■鉄板・行田市の「ゼリーフライ」

 B級グルメがクローズアップされるようになり、人気メニューは専門店ができたり、インスタント食品や菓子類とコラボレーションしたりするなど、各地の味わいを手軽に楽しめるようになった。静岡県の富士宮やきそばや、千葉県の勝浦タンタンメンなど、イベントを通じて知名度が急上昇した逸品も多い。

 筆者の暮らす埼玉県は、観光地としてはインパクトに欠けるといわれてしまう。しかし、B級グルメが豊富なエリアなのだ。観光資源としても注目されている、埼玉のご当地グルメを紹介しよう。

 埼玉のB級グルメといえば、行田市の「ゼリーフライ」が有名だ。その名から、デザートとしてのゼリーを油で揚げたものを想像するかもしれないが、その実態は中国東北地方の野菜まんじゅうに由来したおからのコロッケである。

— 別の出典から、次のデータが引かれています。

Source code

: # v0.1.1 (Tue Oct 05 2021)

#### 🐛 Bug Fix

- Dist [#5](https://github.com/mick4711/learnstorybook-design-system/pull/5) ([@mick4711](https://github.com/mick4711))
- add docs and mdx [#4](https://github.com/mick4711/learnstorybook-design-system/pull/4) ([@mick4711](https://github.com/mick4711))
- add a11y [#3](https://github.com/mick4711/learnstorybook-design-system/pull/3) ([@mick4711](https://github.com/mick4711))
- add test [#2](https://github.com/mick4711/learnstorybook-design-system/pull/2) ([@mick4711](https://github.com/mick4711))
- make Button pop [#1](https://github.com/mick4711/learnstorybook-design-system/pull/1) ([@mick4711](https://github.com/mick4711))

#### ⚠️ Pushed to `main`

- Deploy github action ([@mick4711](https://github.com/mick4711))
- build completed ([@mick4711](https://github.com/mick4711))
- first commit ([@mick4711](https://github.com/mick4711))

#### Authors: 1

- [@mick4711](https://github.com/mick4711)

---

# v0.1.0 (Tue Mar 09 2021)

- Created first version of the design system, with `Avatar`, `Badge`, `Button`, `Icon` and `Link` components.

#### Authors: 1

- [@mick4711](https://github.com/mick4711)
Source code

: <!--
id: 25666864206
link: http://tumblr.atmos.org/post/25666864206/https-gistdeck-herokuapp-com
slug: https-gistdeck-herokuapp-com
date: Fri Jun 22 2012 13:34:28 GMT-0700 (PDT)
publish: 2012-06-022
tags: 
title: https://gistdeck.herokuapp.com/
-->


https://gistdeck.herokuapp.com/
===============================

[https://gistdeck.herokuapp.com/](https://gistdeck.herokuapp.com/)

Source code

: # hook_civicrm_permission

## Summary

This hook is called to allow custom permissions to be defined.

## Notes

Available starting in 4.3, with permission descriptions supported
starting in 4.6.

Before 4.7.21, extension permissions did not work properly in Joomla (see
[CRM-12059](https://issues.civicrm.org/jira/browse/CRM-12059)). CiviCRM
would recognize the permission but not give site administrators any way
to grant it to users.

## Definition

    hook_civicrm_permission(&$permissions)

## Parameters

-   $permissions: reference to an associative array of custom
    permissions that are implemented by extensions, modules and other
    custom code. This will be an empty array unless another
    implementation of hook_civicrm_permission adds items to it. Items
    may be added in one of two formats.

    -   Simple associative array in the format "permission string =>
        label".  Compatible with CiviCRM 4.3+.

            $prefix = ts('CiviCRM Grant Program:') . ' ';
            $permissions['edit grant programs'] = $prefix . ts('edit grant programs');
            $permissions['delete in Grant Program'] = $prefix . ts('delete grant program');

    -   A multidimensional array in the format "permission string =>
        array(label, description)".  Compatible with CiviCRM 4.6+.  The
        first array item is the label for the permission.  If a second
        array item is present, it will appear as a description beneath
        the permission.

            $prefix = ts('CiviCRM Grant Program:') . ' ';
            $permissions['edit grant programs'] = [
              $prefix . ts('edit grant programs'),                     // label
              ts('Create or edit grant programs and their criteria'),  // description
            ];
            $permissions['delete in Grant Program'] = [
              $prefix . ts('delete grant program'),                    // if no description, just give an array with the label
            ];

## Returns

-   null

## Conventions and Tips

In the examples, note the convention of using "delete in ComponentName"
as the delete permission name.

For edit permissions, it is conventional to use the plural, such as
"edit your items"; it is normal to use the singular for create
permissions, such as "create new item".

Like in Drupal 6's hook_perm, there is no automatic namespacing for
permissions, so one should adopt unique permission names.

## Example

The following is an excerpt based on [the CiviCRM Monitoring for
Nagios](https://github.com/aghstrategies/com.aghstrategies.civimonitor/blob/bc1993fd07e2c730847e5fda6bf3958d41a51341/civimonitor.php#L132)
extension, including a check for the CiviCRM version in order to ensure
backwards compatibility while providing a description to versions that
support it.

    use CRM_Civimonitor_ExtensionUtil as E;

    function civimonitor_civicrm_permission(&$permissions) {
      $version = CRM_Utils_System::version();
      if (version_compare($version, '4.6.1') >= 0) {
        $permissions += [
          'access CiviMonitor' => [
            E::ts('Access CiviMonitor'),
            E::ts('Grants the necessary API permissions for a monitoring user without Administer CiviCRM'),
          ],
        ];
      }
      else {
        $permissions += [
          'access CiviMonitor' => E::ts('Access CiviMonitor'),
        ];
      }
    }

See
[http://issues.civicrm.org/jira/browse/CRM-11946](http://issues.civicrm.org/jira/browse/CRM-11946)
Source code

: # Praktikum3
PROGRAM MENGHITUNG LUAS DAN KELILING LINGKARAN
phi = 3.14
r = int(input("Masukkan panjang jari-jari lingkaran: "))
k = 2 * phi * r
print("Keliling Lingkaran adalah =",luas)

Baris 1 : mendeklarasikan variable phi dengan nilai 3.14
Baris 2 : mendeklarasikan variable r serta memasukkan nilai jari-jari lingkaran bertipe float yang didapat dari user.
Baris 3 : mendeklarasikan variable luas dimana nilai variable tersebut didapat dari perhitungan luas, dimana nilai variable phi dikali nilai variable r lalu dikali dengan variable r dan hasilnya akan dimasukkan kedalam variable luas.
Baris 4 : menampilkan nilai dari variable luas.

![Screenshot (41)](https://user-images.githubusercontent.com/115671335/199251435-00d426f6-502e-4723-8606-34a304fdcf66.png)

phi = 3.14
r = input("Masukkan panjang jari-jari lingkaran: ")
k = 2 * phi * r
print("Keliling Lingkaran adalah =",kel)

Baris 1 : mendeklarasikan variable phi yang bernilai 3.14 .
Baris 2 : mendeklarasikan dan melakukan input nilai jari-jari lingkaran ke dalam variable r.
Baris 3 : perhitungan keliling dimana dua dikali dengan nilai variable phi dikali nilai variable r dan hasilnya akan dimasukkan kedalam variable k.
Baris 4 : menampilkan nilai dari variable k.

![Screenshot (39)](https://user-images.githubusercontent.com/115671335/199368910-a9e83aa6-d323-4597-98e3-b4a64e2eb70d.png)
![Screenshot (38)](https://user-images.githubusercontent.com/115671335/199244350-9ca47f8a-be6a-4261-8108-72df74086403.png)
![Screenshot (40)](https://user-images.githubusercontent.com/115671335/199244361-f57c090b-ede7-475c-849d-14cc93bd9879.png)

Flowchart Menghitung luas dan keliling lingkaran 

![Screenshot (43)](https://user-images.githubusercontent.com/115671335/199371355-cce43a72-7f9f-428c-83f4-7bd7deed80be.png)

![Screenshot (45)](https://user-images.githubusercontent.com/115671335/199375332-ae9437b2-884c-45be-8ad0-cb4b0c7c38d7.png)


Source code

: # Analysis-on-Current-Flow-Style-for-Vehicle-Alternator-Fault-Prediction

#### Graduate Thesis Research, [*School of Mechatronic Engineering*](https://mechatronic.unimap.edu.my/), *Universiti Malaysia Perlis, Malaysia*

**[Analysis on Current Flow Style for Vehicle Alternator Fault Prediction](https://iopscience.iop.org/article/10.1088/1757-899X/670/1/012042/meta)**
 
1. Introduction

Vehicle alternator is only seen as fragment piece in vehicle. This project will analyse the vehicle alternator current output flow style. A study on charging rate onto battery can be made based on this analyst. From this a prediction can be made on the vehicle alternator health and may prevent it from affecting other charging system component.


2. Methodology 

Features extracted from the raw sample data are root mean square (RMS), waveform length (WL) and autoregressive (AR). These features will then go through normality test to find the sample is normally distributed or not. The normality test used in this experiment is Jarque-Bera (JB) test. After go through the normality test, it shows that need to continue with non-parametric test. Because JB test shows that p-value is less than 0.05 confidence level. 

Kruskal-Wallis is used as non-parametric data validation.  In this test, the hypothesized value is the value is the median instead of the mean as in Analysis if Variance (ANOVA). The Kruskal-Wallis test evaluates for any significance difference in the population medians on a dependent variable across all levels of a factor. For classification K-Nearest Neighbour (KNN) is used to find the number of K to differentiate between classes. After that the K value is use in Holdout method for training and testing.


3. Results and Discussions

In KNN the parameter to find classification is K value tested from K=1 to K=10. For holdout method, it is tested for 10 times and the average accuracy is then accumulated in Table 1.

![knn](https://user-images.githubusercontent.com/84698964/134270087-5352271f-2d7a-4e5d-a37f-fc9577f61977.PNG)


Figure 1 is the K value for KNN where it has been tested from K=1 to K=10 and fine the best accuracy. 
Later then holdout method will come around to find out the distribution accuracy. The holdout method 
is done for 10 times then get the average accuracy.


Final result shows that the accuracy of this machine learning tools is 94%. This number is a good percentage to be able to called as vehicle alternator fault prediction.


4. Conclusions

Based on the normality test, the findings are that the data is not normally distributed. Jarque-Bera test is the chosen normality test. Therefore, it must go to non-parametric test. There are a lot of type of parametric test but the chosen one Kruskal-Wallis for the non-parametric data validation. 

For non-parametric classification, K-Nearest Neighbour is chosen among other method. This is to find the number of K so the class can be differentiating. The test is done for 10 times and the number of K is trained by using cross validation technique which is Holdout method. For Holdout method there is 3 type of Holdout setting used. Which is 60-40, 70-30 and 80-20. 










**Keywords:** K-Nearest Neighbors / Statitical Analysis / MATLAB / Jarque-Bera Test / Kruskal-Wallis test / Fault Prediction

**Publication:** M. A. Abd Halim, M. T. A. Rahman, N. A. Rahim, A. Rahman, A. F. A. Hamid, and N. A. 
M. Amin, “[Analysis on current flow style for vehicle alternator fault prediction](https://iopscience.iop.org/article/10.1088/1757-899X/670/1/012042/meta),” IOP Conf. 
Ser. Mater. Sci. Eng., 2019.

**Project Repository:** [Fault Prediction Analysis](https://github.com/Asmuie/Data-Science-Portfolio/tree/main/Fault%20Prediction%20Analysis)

ゼリーフライ(ウィキペディアクリエイティブ・コモンズ)

 これがなぜゼリーフライといわれるようになったのか。それは形状に由来するという説が有力だ。まるで小判のような姿から「銭フライ」といわれるようになり、これが訛りによってゼリーフライといわれるようになったといわれている。

 行田市には「フライ」というB級グルメもある。こちらはフライという名でありながら、揚げてはいない。水で溶いた小麦粉に野菜や肉などを具を混ぜて焼くという、薄いお好み焼きのような食べ物だ。ゼリーが入っていないゼリーフライに、揚げないフライ……名前だけではどのようなものか想像できないかもしれないが、昔から庶民に愛された素朴な味わいが特徴で、まさにご当地ならではのB級グルメといえるだろう。